それでもまだ足りない。掛け金はすでにない、故にこれ以上レイズすることも出来ない。かと言って、この勝負から下りる訳にもいかない。ならばどうすれば、どうすれば目の前にいる怪物――――『アインクラッドの恐怖』を超えることが出来るのか。
しかしここで、この場面で。
「―――――」
「え―――?」
ユーキの身体がグラリ、と。
中心を通る軸がブレたように、身体をぐらつかせた。
石斧剣を支えにして、何とか立っているような危うい状態で、ユーキは立っている。
――どうしたんだ……。
――誘っているのか?
――でも、様子が……。
今思えば、彼の戦い方はどこか変だった。
両手剣の武器カテゴリーの獲物を装備しているにも関わらず、今までずっと片手で剣を振るっていた。

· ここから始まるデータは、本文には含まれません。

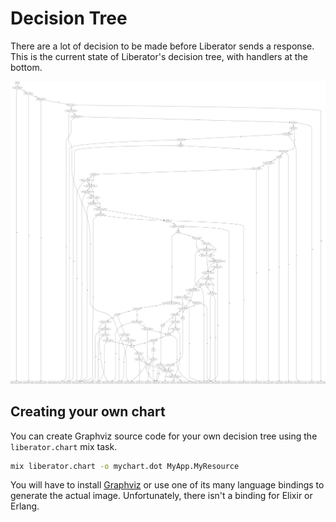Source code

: <!--
SPDX-FileCopyrightText: 2024 Rosa Richter

SPDX-License-Identifier: CC-BY-SA-4.0
-->

# Decision Tree

There are a lot of decision to be made before Liberator sends a response.
This is the current state of Liberator's decision tree, with handlers at the bottom.

![decision tree](default_decision_tree.svg)

## Creating your own chart

You can create Graphviz source code for your own decision tree using the `liberator.chart` mix task.

```sh
mix liberator.chart -o mychart.dot MyApp.MyResource
```

You will have to install [Graphviz](https://graphviz.org/)
or use one of its many language bindings to generate the actual image.
Unfortunately, there isn't a binding for Elixir or Erlang.
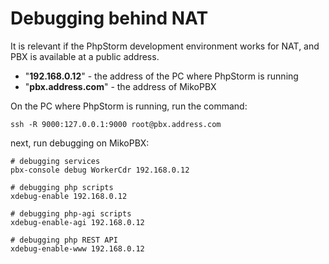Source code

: # Debugging behind NAT

It is relevant if the PhpStorm development environment works for NAT, and PBX is available at a public address.

* "**192.168.0.12**" - the address of the PC where PhpStorm is running
* "**pbx.address.com**" - the address of MikoPBX&#x20;

On the PC where PhpStorm is running, run the command:

```
ssh -R 9000:127.0.0.1:9000 root@pbx.address.com
```

next, run debugging on MikoPBX:

```
# debugging services
pbx-console debug WorkerCdr 192.168.0.12

# debugging php scripts
xdebug-enable 192.168.0.12

# debugging php-agi scripts
xdebug-enable-agi 192.168.0.12

# debugging php REST API
xdebug-enable-www 192.168.0.12
```
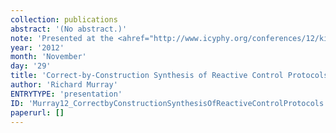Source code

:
 ```yaml
---
collection: publications
abstract: '(No abstract.)'
note: 'Presented at the <ahref="http://www.icyphy.org/conferences/12/kickoff/index.htm">iCyPhy Kickoff</a>, November 29 & 30, 2012,Berkeley.'
year: '2012'
month: 'November'
day: '29'
title: 'Correct-by-Construction Synthesis of Reactive Control Protocols'
author: 'Richard Murray'
ENTRYTYPE: 'presentation'
ID: 'Murray12_CorrectbyConstructionSynthesisOfReactiveControlProtocols'
paperurl: []
---
```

慢心、というわけでもない。ユーキの性格上、この場面において手を抜くなんて真似をするわけがない。それは今までぶつかってきたキリトが一番良く知っている。ならば、これはどういう訳か――――。
「お前、もしかして――――」
片手が使えないのか、と口にする前に。
「――――おい」
ユーキが遮るように、口を開いた。
つまらない質問をするな、と言わんばかりにユーキは石斧剣を今度こそ、その石斧剣を両手で持ち構える。
その構えを見て、キリトは表情が強張り、背筋を凍りつかせた。
まるで昇り龍のように、天高く剣を構える異様な構え。左足を前に出し、剣を持つ右手は右耳辺りまで上げ、左手を軽く添えるように、ユーキは構えていた。

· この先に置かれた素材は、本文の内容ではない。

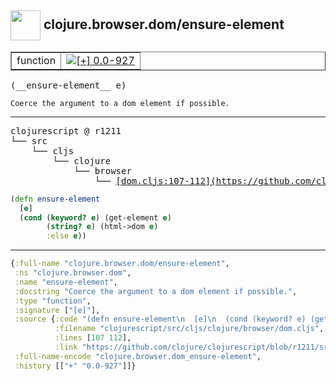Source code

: ## <img width="48px" valign="middle" src="http://i.imgur.com/Hi20huC.png"> clojure.browser.dom/ensure-element

 <table border="1">
<tr>
<td>function</td>
<td><a href="https://github.com/cljsinfo/api-refs/tree/0.0-927"><img valign="middle" alt="[+] 0.0-927" src="https://img.shields.io/badge/+-0.0--927-lightgrey.svg"></a> </td>
</tr>
</table>

 <samp>
(__ensure-element__ e)<br>
</samp>

```
Coerce the argument to a dom element if possible.
```

---

 <pre>
clojurescript @ r1211
└── src
    └── cljs
        └── clojure
            └── browser
                └── <ins>[dom.cljs:107-112](https://github.com/clojure/clojurescript/blob/r1211/src/cljs/clojure/browser/dom.cljs#L107-L112)</ins>
</pre>

```clj
(defn ensure-element
  [e]
  (cond (keyword? e) (get-element e)
        (string? e) (html->dom e)
        :else e))
```


---

```clj
{:full-name "clojure.browser.dom/ensure-element",
 :ns "clojure.browser.dom",
 :name "ensure-element",
 :docstring "Coerce the argument to a dom element if possible.",
 :type "function",
 :signature ["[e]"],
 :source {:code "(defn ensure-element\n  [e]\n  (cond (keyword? e) (get-element e)\n        (string? e) (html->dom e)\n        :else e))",
          :filename "clojurescript/src/cljs/clojure/browser/dom.cljs",
          :lines [107 112],
          :link "https://github.com/clojure/clojurescript/blob/r1211/src/cljs/clojure/browser/dom.cljs#L107-L112"},
 :full-name-encode "clojure.browser.dom_ensure-element",
 :history [["+" "0.0-927"]]}

```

初撃に何もかもを掛ける。一撃目で何もかも、一切合切の決着をつける『先手必勝』の構え。
キリトはそれを見たことがある。
数は二度。一度目はモンスターキラーに対して、そして二度目は黒ポンチョの男に対して。ユーキが剣を振るう姿を、キリトは眼にしている。
この構えの意味を、キリトは理解している。
それはつまり――――。
「――――これで終いだ」
静かに、冷淡に、感情を削ぎ落とすような声が、キリトの耳に入る。
それはつまり――――決闘の終わりを意味している。
必ず仕留める。その意思が行動に移り、その結果がユーキの異様な構えとして表れる。
それはどういう現象か。
今までユーキのアバターから噴出していた黒い炎が、石斧剣へと集まっていく。ソードスキルが発動した際に生じる、光のエフェクトというわけでもない。闇よりも黒く、墨よりも黒い淀んだ光を集めて、ユーキは続けた。

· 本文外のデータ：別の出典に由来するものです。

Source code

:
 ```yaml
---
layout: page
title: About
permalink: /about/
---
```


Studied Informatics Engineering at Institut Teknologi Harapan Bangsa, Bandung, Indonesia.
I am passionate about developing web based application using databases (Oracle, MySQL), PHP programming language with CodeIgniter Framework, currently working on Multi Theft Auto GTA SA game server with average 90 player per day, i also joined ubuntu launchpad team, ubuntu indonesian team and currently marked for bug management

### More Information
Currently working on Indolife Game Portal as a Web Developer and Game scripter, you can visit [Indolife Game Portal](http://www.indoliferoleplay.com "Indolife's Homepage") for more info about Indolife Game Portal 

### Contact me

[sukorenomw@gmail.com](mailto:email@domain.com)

兜の奥で蒼い双眸を光らせて、キリトへと照準を合わせながら。
「オレこの一撃で終いにする。ぶっちゃけ、余裕がねぇからな」
「……それは奇遇だな。俺もそろそろ、決めようと思ってた」
「気に入らねぇが――――」
「あぁ。話しが合うな、俺達――――」
キリトは口元に笑みを浮かべる。
彼から見たユーキはどんな表情を浮かべているのかわからない。しかし兜の奥では、恐らく自分と似た表情を浮かべているだろうと予想しながら。
「―――行くぞ、ユーキ」
「―――行くぜ、キリト」
二人の最後の激突が始まった――――。